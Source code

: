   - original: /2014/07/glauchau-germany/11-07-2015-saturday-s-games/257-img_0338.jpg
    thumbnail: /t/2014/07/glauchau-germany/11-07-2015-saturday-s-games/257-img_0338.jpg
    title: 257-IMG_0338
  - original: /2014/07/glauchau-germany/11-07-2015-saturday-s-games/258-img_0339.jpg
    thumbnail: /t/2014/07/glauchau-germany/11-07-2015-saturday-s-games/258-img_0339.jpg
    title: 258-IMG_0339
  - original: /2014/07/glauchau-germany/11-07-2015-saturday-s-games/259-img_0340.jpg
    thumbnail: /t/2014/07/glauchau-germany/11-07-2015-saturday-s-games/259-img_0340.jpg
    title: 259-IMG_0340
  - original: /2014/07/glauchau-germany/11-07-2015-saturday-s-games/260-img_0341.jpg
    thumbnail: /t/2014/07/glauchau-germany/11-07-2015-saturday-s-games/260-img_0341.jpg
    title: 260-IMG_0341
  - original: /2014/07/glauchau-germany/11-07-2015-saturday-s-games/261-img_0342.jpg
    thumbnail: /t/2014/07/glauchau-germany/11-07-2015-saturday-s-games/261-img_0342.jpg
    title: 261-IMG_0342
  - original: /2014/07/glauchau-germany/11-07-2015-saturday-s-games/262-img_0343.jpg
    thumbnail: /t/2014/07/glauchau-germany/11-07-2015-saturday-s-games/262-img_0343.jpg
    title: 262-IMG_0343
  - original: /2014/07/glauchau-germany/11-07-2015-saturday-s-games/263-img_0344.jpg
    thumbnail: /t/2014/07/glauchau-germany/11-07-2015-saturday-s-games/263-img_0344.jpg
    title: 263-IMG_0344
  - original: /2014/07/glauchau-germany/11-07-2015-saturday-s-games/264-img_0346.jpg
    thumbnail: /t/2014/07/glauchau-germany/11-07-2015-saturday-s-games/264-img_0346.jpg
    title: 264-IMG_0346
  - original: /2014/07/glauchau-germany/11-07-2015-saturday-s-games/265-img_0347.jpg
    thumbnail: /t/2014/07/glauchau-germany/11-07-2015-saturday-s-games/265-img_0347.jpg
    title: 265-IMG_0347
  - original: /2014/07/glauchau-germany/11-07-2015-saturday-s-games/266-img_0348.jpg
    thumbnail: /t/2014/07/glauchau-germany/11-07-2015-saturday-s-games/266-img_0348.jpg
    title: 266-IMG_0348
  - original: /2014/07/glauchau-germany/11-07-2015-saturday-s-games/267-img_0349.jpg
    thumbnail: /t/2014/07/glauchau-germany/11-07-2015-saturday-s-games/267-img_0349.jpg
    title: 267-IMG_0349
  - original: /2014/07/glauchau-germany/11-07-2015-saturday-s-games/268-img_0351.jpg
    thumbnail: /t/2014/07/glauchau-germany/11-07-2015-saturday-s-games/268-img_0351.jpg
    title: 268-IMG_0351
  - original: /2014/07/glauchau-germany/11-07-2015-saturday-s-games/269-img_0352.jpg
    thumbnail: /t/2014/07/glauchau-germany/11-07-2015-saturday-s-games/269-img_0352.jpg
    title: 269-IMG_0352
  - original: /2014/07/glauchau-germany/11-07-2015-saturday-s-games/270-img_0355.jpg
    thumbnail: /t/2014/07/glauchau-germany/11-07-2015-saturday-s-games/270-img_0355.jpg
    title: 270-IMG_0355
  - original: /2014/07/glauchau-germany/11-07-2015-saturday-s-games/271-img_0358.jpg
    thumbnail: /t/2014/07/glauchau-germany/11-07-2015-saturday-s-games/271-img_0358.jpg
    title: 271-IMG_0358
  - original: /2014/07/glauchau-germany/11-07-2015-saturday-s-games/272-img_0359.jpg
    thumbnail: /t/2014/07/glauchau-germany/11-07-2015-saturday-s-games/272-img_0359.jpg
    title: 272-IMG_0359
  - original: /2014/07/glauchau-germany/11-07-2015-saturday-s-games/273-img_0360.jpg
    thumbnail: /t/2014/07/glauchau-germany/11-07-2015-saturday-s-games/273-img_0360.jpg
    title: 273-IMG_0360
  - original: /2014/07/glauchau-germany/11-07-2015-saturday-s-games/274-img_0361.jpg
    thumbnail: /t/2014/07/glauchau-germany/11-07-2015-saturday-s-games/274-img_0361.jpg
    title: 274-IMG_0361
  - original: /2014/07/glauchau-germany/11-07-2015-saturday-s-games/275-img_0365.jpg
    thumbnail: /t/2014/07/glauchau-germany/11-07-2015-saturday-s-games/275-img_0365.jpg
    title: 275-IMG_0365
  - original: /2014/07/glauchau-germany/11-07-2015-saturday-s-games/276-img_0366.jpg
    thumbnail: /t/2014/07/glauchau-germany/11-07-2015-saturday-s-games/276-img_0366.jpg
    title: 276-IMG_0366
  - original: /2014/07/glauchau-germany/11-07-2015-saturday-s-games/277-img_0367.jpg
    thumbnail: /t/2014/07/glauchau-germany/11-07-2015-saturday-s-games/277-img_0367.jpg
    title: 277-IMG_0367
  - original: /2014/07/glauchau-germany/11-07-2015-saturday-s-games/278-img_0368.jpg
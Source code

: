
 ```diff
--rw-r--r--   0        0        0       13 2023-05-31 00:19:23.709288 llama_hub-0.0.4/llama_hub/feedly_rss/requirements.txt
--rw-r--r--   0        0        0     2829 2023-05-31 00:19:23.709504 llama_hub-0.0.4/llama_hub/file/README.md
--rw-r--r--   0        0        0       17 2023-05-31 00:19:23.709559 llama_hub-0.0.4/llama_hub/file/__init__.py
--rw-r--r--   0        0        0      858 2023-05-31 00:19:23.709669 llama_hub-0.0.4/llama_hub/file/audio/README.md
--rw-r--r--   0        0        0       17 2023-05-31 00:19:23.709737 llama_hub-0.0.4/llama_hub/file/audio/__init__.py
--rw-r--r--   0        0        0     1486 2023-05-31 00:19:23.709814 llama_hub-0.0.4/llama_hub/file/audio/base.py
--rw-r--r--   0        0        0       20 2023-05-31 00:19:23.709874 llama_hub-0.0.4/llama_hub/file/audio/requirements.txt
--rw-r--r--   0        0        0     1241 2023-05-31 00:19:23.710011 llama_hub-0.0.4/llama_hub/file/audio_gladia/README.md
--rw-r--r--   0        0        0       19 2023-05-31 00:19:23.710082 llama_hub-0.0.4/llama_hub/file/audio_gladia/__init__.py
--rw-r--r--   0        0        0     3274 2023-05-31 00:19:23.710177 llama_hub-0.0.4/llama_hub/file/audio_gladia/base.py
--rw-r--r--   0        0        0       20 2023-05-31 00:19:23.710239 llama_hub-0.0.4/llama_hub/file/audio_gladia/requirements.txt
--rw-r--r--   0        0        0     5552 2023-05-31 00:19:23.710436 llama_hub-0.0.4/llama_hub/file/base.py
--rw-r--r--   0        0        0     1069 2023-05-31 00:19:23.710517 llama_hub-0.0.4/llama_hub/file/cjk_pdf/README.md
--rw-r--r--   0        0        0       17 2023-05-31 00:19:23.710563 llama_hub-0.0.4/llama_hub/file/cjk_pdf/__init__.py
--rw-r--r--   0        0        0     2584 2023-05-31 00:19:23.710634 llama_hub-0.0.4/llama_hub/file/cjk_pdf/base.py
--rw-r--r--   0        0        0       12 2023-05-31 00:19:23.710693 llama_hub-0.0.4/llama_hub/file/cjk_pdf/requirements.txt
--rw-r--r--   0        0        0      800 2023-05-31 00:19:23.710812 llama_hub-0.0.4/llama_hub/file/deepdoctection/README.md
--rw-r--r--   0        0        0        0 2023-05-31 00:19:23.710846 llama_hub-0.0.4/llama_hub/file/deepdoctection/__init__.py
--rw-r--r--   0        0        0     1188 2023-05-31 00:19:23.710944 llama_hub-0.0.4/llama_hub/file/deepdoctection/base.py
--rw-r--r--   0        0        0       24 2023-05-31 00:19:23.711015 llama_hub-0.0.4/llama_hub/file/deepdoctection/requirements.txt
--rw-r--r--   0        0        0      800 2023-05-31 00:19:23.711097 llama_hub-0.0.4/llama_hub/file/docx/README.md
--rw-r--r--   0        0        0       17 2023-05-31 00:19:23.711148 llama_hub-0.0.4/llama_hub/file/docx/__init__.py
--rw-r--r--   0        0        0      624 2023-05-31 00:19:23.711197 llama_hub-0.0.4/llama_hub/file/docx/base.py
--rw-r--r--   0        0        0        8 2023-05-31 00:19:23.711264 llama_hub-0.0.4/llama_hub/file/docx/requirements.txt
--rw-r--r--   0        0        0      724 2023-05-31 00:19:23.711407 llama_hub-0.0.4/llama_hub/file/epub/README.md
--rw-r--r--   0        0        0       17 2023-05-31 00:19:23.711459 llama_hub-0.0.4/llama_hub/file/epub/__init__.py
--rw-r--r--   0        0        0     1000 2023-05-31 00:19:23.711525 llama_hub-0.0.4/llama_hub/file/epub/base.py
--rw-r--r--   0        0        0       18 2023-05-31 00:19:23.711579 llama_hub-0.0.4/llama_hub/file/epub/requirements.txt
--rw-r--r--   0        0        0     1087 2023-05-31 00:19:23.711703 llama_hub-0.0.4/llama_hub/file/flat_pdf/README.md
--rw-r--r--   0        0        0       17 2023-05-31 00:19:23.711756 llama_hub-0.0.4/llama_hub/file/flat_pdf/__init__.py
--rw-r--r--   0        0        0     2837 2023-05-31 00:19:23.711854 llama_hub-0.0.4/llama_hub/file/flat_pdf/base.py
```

#####

• _DIRECTIONS FOR THIS TASK_: Beginning with the first line of the listing above, print each line exactly until you have printed the line that contains "title: 259-IMG_0340".

• _REPLY TO THE TASK_:
Source code

:   - original: /2014/07/glauchau-germany/11-07-2015-saturday-s-games/257-img_0338.jpg
    thumbnail: /t/2014/07/glauchau-germany/11-07-2015-saturday-s-games/257-img_0338.jpg
    title: 257-IMG_0338
  - original: /2014/07/glauchau-germany/11-07-2015-saturday-s-games/258-img_0339.jpg
    thumbnail: /t/2014/07/glauchau-germany/11-07-2015-saturday-s-games/258-img_0339.jpg
    title: 258-IMG_0339
  - original: /2014/07/glauchau-germany/11-07-2015-saturday-s-games/259-img_0340.jpg
    thumbnail: /t/2014/07/glauchau-germany/11-07-2015-saturday-s-games/259-img_0340.jpg
    title: 259-IMG_0340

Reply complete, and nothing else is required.